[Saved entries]

------------------------------------------------------------

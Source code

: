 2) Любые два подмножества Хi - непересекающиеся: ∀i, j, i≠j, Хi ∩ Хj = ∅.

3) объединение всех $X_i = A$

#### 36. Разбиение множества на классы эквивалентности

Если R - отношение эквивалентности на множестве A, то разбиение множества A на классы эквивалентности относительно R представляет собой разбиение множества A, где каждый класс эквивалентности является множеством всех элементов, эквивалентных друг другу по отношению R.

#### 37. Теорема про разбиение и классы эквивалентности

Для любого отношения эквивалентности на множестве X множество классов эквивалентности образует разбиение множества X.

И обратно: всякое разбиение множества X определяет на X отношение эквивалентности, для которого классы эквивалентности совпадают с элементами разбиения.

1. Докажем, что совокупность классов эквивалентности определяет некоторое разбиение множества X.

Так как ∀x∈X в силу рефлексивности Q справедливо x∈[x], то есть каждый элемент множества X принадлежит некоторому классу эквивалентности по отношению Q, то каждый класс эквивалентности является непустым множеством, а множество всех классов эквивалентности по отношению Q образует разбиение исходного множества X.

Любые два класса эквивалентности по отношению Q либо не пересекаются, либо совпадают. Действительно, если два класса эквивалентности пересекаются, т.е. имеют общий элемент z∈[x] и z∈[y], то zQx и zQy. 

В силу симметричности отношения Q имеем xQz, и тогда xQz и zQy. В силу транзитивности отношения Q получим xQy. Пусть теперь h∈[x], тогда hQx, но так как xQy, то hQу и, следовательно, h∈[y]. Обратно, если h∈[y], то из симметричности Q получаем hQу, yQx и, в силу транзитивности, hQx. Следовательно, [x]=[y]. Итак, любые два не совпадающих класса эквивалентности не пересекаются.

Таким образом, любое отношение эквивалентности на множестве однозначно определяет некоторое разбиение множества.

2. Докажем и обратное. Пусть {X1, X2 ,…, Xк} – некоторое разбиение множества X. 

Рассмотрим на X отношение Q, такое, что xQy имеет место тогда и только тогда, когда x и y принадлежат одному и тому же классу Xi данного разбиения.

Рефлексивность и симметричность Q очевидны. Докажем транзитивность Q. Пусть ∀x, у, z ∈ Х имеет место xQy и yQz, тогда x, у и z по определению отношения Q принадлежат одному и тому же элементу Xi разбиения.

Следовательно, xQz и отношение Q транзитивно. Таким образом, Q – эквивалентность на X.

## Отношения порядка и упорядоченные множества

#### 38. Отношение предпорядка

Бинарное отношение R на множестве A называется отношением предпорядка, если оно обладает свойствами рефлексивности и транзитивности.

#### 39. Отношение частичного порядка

------------------------------------------------------------

:: PROBLEM ::
Above are the records; from them, give again exactly the lines from the one containing "#### 37. Теорема" through the one containing "1. Докажем, что", both included.

:: YOUR SOLUTION ::
#### 37. Теорема про разбиение и классы эквивалентности

Для любого отношения эквивалентности на множестве X множество классов эквивалентности образует разбиение множества X.

И обратно: всякое разбиение множества X определяет на X отношение эквивалентности, для которого классы эквивалентности совпадают с элементами разбиения.

1. Докажем, что совокупность классов эквивалентности определяет некоторое разбиение множества X.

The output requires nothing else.